### Activity
Each entry below should be written out exactly as it is, with no pictures.

[Records from a data source]
+--
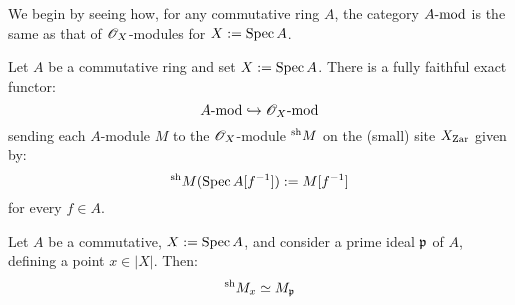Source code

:         We begin by seeing how, for any commutative ring $A$, the category $A\mod$ is the same as that of $\scrO_X$-modules for $X := \Spec A$. 
        \begin{lemma} \label{lemma: sheafifying_modules}
            Let $A$ be a commutative ring and set $X := \Spec A$. There is a fully faithful exact functor:
                $$A\mod \hookrightarrow \scrO_X\mod$$
            sending each $A$-module $M$ to the $\scrO_X$-module ${}^{\sh}M$ on the (small) site $X_{\Zar}$ given by:
                $${}^{\sh}M(\Spec A[f^{-1}]) := M[f^{-1}]$$
            for every $f \in A$. 
        \end{lemma}
        \begin{corollary}
            Let $A$ be a commutative, $X := \Spec A$, and consider a prime ideal $\p$ of $A$, defining a point $x \in |X|$. Then:
                $${}^{\sh}M_x \cong M_{\p}$$
        \end{corollary}
        
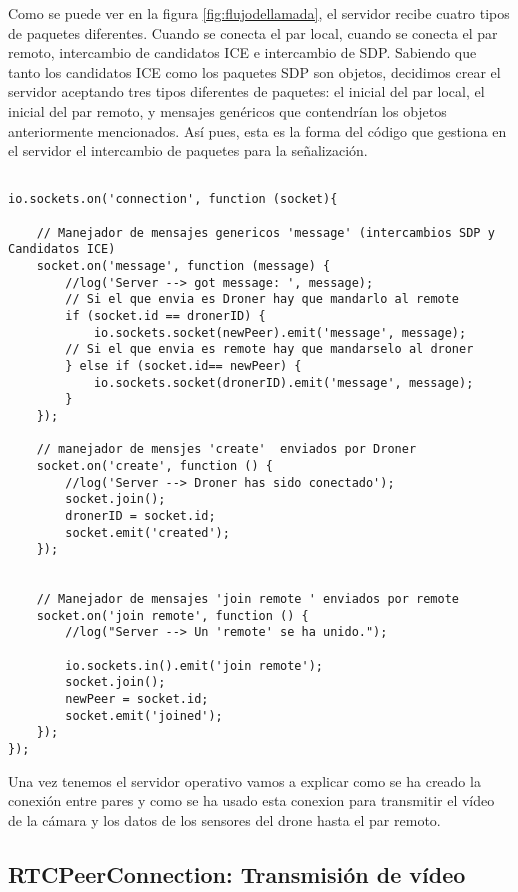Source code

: Como se puede ver en la figura \ref{fig:flujodellamada}, el servidor recibe cuatro tipos de paquetes diferentes. Cuando se conecta el par local, cuando se conecta el par remoto, intercambio de candidatos ICE e intercambio de SDP. Sabiendo que tanto los candidatos ICE como los paquetes SDP son objetos, decidimos crear el servidor aceptando tres tipos diferentes de paquetes: el inicial del par local, el inicial del par remoto, y mensajes genéricos que contendrían los objetos anteriormente mencionados. Así pues, esta es la forma del código que gestiona en el servidor el intercambio de paquetes para la señalización.\\

\begin{lstlisting}[caption=Núcleo servidor de señalización]

io.sockets.on('connection', function (socket){

	// Manejador de mensajes genericos 'message' (intercambios SDP y Candidatos ICE)
	socket.on('message', function (message) {
		//log('Server --> got message: ', message);
		// Si el que envia es Droner hay que mandarlo al remote
		if (socket.id == dronerID) {
			io.sockets.socket(newPeer).emit('message', message);
		// Si el que envia es remote hay que mandarselo al droner
		} else if (socket.id== newPeer) {
			io.sockets.socket(dronerID).emit('message', message);
		} 
	});

	// manejador de mensjes 'create'  enviados por Droner
	socket.on('create', function () {
		//log('Server --> Droner has sido conectado');
		socket.join();
		dronerID = socket.id;
		socket.emit('created');
	});
	

	// Manejador de mensajes 'join remote ' enviados por remote
	socket.on('join remote', function () {
		//log("Server --> Un 'remote' se ha unido.");
		
		io.sockets.in().emit('join remote');
		socket.join();
		newPeer = socket.id;
		socket.emit('joined');
	});
});
\end{lstlisting}

Una vez tenemos el servidor operativo vamos a explicar como se ha creado la conexión entre pares y como se ha usado esta conexion para transmitir el vídeo de la cámara y los datos de los sensores del drone hasta el par remoto.\\

\subsection{RTCPeerConnection: Transmisión de vídeo}\label{subsec:transmisionvideo}

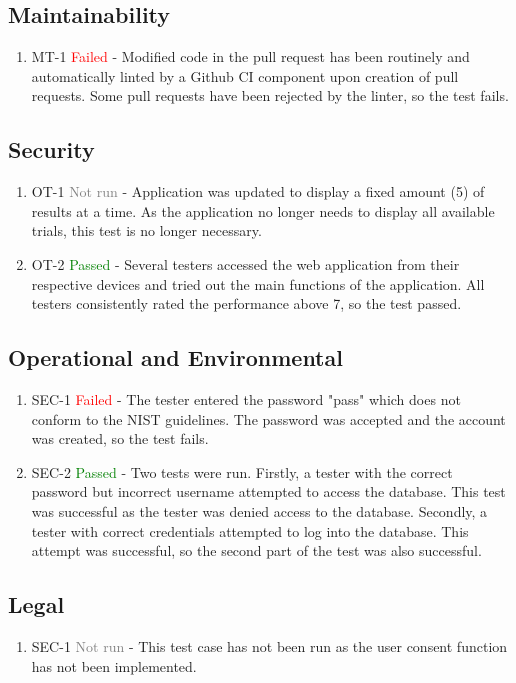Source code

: \documentclass[12pt, titlepage]{article}
\begin{document}
\subsection{Maintainability}
\begin{enumerate}
  \item MT-1 \textcolor{red}{Failed} - Modified code in the pull request has been routinely and automatically linted by a Github CI component upon creation of pull requests. Some pull requests have been rejected by the linter, so the test fails.
\end{enumerate}

\subsection{Security}
\begin{enumerate}
  \item OT-1 \textcolor{gray}{Not run} - Application was updated to display a fixed amount (5) of results at a time. As the application no longer needs to display all available trials, this test is no longer necessary.  
\item OT-2 \textcolor{green}{Passed} - Several testers accessed the web application from their respective devices and tried out the main functions of the application. All testers consistently rated the performance above 7, so the test passed.
\end{enumerate}

\subsection{Operational and Environmental}
\begin{enumerate}
  \item SEC-1 \textcolor{red}{Failed} - The tester entered the password "pass" which does not conform to the NIST guidelines. The password was accepted and the account was created, so the test fails.
\item SEC-2 \textcolor{green}{Passed} - Two tests were run. Firstly, a tester with the correct password but incorrect username attempted to access the database. This test was successful as the tester was denied access to the database. Secondly, a tester with correct credentials attempted to log into the database. This attempt was successful, so the second part of the test was also successful.
\end{enumerate}

\subsection{Legal}
\begin{enumerate}
  \item SEC-1 \textcolor{gray}{Not run} - This test case has not been run as the user consent function has not been implemented.
\end{enumerate}
\end{document}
+--
### Expected answer
Source code

:         We begin by seeing how, for any commutative ring $A$, the category $A\mod$ is the same as that of $\scrO_X$-modules for $X := \Spec A$. 
        \begin{lemma} \label{lemma: sheafifying_modules}
            Let $A$ be a commutative ring and set $X := \Spec A$. There is a fully faithful exact functor:
                $$A\mod \hookrightarrow \scrO_X\mod$$
            sending each $A$-module $M$ to the $\scrO_X$-module ${}^{\sh}M$ on the (small) site $X_{\Zar}$ given by:
                $${}^{\sh}M(\Spec A[f^{-1}]) := M[f^{-1}]$$
            for every $f \in A$. 
        \end{lemma}
        \begin{corollary}
            Let $A$ be a commutative, $X := \Spec A$, and consider a prime ideal $\p$ of $A$, defining a point $x \in |X|$. Then:
                $${}^{\sh}M_x \cong M_{\p}$$
        \end{corollary}
        
Source code

: Como se puede ver en la figura \ref{fig:flujodellamada}, el servidor recibe cuatro tipos de paquetes diferentes. Cuando se conecta el par local, cuando se conecta el par remoto, intercambio de candidatos ICE e intercambio de SDP. Sabiendo que tanto los candidatos ICE como los paquetes SDP son objetos, decidimos crear el servidor aceptando tres tipos diferentes de paquetes: el inicial del par local, el inicial del par remoto, y mensajes genéricos que contendrían los objetos anteriormente mencionados. Así pues, esta es la forma del código que gestiona en el servidor el intercambio de paquetes para la señalización.\\

\begin{lstlisting}[caption=Núcleo servidor de señalización]

io.sockets.on('connection', function (socket){

	// Manejador de mensajes genericos 'message' (intercambios SDP y Candidatos ICE)
	socket.on('message', function (message) {
		//log('Server --> got message: ', message);
		// Si el que envia es Droner hay que mandarlo al remote
		if (socket.id == dronerID) {
			io.sockets.socket(newPeer).emit('message', message);
		// Si el que envia es remote hay que mandarselo al droner
		} else if (socket.id== newPeer) {
			io.sockets.socket(dronerID).emit('message', message);
		} 
	});

	// manejador de mensjes 'create'  enviados por Droner
	socket.on('create', function () {
		//log('Server --> Droner has sido conectado');
		socket.join();
		dronerID = socket.id;
		socket.emit('created');
	});
	

	// Manejador de mensajes 'join remote ' enviados por remote
	socket.on('join remote', function () {
		//log("Server --> Un 'remote' se ha unido.");
		
		io.sockets.in().emit('join remote');
		socket.join();
		newPeer = socket.id;
		socket.emit('joined');
	});
});
\end{lstlisting}

Una vez tenemos el servidor operativo vamos a explicar como se ha creado la conexión entre pares y como se ha usado esta conexion para transmitir el vídeo de la cámara y los datos de los sensores del drone hasta el par remoto.\\

\subsection{RTCPeerConnection: Transmisión de vídeo}\label{subsec:transmisionvideo}

Source code

: \documentclass[12pt, titlepage]{article}
\begin{document}
\subsection{Maintainability}
\begin{enumerate}
  \item MT-1 \textcolor{red}{Failed} - Modified code in the pull request has been routinely and automatically linted by a Github CI component upon creation of pull requests. Some pull requests have been rejected by the linter, so the test fails.
\end{enumerate}

\subsection{Security}
\begin{enumerate}
  \item OT-1 \textcolor{gray}{Not run} - Application was updated to display a fixed amount (5) of results at a time. As the application no longer needs to display all available trials, this test is no longer necessary.  
\item OT-2 \textcolor{green}{Passed} - Several testers accessed the web application from their respective devices and tried out the main functions of the application. All testers consistently rated the performance above 7, so the test passed.
\end{enumerate}

\subsection{Operational and Environmental}
\begin{enumerate}
  \item SEC-1 \textcolor{red}{Failed} - The tester entered the password "pass" which does not conform to the NIST guidelines. The password was accepted and the account was created, so the test fails.
\item SEC-2 \textcolor{green}{Passed} - Two tests were run. Firstly, a tester with the correct password but incorrect username attempted to access the database. This test was successful as the tester was denied access to the database. Secondly, a tester with correct credentials attempted to log into the database. This attempt was successful, so the second part of the test was also successful.
\end{enumerate}

\subsection{Legal}
\begin{enumerate}
  \item SEC-1 \textcolor{gray}{Not run} - This test case has not been run as the user consent function has not been implemented.
\end{enumerate}
\end{document}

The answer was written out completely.